O vazio ainda continuava a ocupar o lugar da representante de Jorge Bush em Angola, para a impaciência dos jornalistas encarregues de cobrir o acto. Já os beneficiários olhavam com algum nervosismo aos termos de referência sobre a mesa – que assinariam em breve aos olhos da imprensa e do “diplomaticamente recomendável”, sem que tivessem antes a oportunidade de analisá-los. As comidas e bebidas prontas a servir nos quatro cantos do quintal emprestavam ao ambiente um cenário de festa.
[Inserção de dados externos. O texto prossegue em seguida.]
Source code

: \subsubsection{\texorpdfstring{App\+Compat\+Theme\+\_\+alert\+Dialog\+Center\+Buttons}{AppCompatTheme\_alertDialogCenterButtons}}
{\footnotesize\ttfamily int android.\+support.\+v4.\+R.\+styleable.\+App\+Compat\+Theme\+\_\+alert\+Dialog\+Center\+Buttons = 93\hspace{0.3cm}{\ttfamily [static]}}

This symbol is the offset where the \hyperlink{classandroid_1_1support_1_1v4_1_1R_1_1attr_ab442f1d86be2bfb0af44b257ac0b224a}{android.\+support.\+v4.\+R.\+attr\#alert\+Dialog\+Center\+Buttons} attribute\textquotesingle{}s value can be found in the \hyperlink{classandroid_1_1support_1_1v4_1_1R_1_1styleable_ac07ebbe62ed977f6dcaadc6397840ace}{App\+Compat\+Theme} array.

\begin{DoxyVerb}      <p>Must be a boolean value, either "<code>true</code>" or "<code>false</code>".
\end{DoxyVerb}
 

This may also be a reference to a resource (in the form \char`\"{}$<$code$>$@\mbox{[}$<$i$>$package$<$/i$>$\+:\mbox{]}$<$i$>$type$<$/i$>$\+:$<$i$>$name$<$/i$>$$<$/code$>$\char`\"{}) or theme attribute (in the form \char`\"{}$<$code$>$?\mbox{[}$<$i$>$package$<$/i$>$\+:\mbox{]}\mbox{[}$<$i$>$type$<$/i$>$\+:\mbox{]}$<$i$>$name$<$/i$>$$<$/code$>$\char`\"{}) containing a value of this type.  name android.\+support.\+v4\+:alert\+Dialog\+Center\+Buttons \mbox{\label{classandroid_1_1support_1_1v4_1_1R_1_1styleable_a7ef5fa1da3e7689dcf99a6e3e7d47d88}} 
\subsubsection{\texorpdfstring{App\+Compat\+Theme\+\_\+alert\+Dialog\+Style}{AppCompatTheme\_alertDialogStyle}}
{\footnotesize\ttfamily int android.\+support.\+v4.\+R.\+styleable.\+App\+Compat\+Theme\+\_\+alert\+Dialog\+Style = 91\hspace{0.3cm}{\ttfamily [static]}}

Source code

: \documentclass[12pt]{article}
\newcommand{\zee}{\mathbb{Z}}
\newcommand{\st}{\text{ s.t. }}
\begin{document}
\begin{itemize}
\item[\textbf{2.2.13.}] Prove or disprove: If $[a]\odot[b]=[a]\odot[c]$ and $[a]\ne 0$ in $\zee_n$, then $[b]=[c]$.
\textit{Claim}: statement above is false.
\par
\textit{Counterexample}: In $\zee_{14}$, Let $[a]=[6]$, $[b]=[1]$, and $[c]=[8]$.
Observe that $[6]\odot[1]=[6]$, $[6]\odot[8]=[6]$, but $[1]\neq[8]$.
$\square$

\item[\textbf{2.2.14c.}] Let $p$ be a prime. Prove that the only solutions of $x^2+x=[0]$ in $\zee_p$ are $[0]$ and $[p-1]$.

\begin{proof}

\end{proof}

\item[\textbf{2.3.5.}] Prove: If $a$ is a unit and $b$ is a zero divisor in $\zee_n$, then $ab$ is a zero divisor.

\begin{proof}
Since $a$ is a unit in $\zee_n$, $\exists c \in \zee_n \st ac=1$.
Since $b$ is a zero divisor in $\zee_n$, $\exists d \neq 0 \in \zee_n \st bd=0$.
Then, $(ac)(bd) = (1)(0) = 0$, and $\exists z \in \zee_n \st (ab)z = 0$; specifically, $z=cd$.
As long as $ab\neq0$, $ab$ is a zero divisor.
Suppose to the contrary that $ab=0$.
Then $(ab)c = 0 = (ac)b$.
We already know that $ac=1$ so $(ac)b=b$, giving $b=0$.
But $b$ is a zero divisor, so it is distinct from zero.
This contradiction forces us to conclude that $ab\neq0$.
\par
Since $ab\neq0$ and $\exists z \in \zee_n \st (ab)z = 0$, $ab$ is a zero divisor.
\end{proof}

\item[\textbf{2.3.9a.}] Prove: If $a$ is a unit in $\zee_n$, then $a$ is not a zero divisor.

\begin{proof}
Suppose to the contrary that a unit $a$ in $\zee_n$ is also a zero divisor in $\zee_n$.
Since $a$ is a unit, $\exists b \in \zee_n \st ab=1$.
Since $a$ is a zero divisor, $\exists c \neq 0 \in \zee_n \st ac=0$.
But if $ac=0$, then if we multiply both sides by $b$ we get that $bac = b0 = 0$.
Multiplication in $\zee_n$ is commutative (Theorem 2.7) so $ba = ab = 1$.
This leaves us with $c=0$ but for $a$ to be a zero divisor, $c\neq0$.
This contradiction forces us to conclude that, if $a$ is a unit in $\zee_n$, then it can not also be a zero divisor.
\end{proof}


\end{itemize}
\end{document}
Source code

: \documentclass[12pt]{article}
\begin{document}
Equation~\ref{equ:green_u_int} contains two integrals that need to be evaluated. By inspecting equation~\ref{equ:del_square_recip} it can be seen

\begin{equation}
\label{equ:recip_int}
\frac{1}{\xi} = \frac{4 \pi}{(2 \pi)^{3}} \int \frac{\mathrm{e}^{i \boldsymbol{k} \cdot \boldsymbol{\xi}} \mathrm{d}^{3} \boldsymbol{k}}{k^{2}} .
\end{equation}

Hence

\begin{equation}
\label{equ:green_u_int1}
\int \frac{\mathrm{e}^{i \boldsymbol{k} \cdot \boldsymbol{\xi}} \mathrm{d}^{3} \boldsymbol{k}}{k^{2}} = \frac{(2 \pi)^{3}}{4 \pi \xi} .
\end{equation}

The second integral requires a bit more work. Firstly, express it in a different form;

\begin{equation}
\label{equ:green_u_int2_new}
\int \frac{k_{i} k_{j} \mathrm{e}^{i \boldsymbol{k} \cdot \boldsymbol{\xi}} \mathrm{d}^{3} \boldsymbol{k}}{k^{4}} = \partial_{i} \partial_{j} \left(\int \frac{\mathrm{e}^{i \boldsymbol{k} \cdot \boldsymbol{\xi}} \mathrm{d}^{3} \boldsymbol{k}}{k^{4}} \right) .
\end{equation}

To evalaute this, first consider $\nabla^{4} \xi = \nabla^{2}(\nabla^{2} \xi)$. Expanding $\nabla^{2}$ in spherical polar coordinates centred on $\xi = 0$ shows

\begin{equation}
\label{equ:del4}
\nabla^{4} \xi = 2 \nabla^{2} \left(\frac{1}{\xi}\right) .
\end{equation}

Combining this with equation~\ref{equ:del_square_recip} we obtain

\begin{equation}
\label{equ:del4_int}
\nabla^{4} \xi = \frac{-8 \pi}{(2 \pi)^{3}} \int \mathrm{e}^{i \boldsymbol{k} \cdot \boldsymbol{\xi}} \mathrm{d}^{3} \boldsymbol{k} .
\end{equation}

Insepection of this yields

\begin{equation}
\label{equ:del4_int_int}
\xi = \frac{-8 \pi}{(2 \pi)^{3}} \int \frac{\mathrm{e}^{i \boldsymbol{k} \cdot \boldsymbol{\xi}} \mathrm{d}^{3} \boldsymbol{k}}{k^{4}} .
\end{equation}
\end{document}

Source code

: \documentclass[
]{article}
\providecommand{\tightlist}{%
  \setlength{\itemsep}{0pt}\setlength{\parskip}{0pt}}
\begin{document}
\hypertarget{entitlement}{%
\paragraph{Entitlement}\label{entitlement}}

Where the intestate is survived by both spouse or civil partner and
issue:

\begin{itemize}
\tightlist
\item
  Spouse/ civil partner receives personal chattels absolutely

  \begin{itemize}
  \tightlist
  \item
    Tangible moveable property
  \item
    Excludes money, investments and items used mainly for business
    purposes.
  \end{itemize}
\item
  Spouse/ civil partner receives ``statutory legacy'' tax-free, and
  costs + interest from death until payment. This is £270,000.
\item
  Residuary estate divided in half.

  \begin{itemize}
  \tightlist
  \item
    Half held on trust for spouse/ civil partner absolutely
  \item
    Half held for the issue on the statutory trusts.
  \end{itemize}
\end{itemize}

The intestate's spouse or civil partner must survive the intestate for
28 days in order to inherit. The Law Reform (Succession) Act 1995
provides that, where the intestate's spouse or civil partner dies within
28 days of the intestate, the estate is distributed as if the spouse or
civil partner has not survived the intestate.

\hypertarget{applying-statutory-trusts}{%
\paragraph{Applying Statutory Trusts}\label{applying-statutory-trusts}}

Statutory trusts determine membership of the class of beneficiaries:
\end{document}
Ainda assim, de repente, vêm-me à mente as palavras de uma amiga europeia. “Em casa da embaixadora americana, em 11 de Setembro?! Era o último lugar que eu queria estar!”. Na verdade, eu já não sabia se queria estar aí ou se era só mais um daqueles compromissos sociais inadiáveis.
Instantes antes da consumação da cerimónia, cada um dos representantes das Organizações financiadas recebe do protocolo, com surpresa, um envelope e a respectiva explicação em tom baixo: “gostaríamos que voltasse às dezanove para ter um contacto com o Assistente da Secretaria de Estado para a Cidadania, Direitos Humanos e Trabalho; está de visita em Angola e queria ter uma conversa breve com as ONGs”. Por volta das dezassete a embaixadora e o Assistente se despedem dos convidados num até já e “visitarei os vossos projectos!”, e desaparecem por uma das portas da misteriosa residência.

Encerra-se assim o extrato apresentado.